## Prediction 

In [1]:
# Import required libraries
import pickle
import re
import numpy as np

# Load the saved components
tfidf = pickle.load(open('tfidf.pkl', 'rb'))
svc_model = pickle.load(open('clf.pkl', 'rb'))
le = pickle.load(open('encoder.pkl', 'rb'))

In [2]:
# Define the cleanResume function (same as used in training)
def cleanResume(txt):
    cleanText = re.sub('http\S+\s', ' ', txt)
    cleanText = re.sub('RT|cc', ' ', cleanText)
    cleanText = re.sub('#\S+\s', ' ', cleanText)
    cleanText = re.sub('@\S+', '  ', cleanText)  
    cleanText = re.sub('[%s]' % re.escape("""!"#$%&'()*+,-./:;<=>?@[\]^_`{|}~"""), ' ', cleanText)
    cleanText = re.sub(r'[^\x00-\x7f]', ' ', cleanText) 
    cleanText = re.sub('\s+', ' ', cleanText)
    return cleanText

  cleanText = re.sub('http\S+\s', ' ', txt)
  cleanText = re.sub('#\S+\s', ' ', cleanText)
  cleanText = re.sub('@\S+', '  ', cleanText)
  cleanText = re.sub('[%s]' % re.escape("""!"#$%&'()*+,-./:;<=>?@[\]^_`{|}~"""), ' ', cleanText)
  cleanText = re.sub('\s+', ' ', cleanText)


In [3]:
# Test loading the saved files to ensure they work properly
print("Testing saved files...")
print("="*30)

try:
    print("✅ All files loaded successfully!")
    
    # Test with a sample resume
    sample_resume = "Experienced software engineer with Python, machine learning, and data analysis skills"
    
    # Preprocess the sample
    cleaned_sample = cleanResume(sample_resume)
    vectorized_sample = tfidf.transform([cleaned_sample])
    vectorized_sample = vectorized_sample.toarray()
    
    # Make prediction
    prediction = svc_model.predict(vectorized_sample)
    predicted_category = le.inverse_transform(prediction)[0]
    
    print(f"\n🧪 Test Prediction:")
    print(f"   Sample Resume: '{sample_resume}'")
    print(f"   Predicted Category: {predicted_category}")
    
    print(f"\n✅ Model deployment ready!")
    
except Exception as e:
    print(f"❌ Error loading files: {e}")

Testing saved files...
✅ All files loaded successfully!

🧪 Test Prediction:
   Sample Resume: 'Experienced software engineer with Python, machine learning, and data analysis skills'
   Predicted Category: Data Science

✅ Model deployment ready!


In [4]:
# Function to predict the category of a resume
def pred(input_resume):
    # Preprocess the input text (e.g., cleaning, etc.)
    cleaned_text = cleanResume(input_resume) 

    # Vectorize the cleaned text using the same TF-IDF vectorizer used during training
    vectorized_text = tfidf.transform([cleaned_text])
    
    # Convert sparse matrix to dense
    vectorized_text = vectorized_text.toarray()

    # Prediction
    predicted_category = svc_model.predict(vectorized_text)

    # get name of predicted category
    predicted_category_name = le.inverse_transform(predicted_category)

    return predicted_category_name[0]  # Return the category name

In [5]:
# Test with multiple resume examples
myresume = """I am a data scientist specializing in machine
learning, deep learning, and computer vision.
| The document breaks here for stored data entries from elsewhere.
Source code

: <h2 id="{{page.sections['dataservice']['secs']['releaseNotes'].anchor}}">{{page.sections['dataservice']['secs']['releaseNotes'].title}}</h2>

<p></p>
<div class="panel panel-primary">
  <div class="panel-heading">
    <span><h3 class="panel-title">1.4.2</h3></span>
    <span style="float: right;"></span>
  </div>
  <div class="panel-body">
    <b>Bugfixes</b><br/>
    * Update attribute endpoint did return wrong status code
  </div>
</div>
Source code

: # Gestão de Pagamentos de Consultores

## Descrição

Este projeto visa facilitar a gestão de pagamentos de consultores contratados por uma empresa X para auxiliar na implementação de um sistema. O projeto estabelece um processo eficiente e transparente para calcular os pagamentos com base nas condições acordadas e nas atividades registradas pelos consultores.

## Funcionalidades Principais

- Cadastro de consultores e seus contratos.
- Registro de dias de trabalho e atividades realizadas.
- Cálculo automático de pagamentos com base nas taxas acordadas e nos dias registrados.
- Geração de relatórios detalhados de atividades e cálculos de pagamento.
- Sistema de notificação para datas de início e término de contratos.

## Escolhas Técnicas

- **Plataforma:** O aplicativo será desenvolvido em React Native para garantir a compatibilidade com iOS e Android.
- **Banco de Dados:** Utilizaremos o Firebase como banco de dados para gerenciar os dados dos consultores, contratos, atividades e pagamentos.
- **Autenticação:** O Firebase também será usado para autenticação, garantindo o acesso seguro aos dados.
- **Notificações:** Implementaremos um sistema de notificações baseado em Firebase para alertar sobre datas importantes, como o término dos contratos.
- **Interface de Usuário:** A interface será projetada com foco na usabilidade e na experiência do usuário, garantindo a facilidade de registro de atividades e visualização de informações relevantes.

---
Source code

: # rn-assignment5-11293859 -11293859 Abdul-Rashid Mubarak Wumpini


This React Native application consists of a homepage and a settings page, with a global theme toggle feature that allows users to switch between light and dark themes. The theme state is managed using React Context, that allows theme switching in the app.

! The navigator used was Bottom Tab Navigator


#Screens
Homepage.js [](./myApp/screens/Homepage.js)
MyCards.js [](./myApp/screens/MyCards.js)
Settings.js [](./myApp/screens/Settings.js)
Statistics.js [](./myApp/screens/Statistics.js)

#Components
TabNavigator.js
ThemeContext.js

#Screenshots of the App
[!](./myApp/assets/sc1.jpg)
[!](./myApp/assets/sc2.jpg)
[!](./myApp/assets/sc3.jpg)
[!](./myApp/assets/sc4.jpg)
With
a strong background in mathematics, statistics,
and programming, I am passionate about
uncovering hidden patterns and insights in data.
I have extensive experience in developing
predictive models, implementing deep learning
algorithms, and designing computer vision
systems. My technical skills include proficiency in
Python, Sklearn, TensorFlow, and PyTorch."""

print("🔍 TESTING RESUME EXAMPLES")
print("="*50)

print("Data Science Resume:")
result = pred(myresume)
print(f"Prediction: {result}")

myresume = """
Jane Smith is a certified personal trainer with over 5 years of experience in helping individuals achieve their fitness goals. Specializing in weight loss, strength training, and sports conditioning, Jane has developed personalized workout routines for clients of all ages and fitness levels. She has extensive knowledge in nutrition and exercise science, and uses this to create holistic health and fitness programs that are tailored to individual needs."""

print("\nHealth and Fitness Resume:")
result = pred(myresume)
print(f"Prediction: {result}")

myresume = """
John Doe is an experienced Network Security Engineer with over 7 years of expertise in designing, implementing, and managing network security infrastructures. Specializing in safeguarding critical network systems, John has worked with various organizations to protect against cyber threats, data breaches, and unauthorized access. He is proficient in deploying firewalls, intrusion detection systems (IDS), VPNs, and network monitoring tools."""

print("\nNetwork Security Resume:")
result = pred(myresume)
print(f"Prediction: {result}")

🔍 TESTING RESUME EXAMPLES
Data Science Resume:
Prediction: Data Science

Health and Fitness Resume:
Prediction: Health and fitness

Network Security Resume:
Prediction: Network Security Engineer


In [6]:
# Interactive prediction function
def interactive_prediction():
    """
    Interactive function to predict resume categories
    """
    print("🎯 INTERACTIVE RESUME CATEGORY PREDICTOR")
    print("="*45)
    print("Enter a resume text to predict its category.")
    print("Type 'quit' to exit.\n")
    
    while True:
        user_input = input("Enter resume text: ")
        
        if user_input.lower() == 'quit':
            print("👋 Goodbye!")
            break
        
        if user_input.strip() == "":
            print("⚠️  Please enter some text.")
            continue
        
        category = pred(user_input)
        print(f"\n📊 Prediction Result:")
        print(f"   Category: {category}\n")
        print("-" * 40)

# Uncomment the line below to run interactive mode
# interactive_prediction()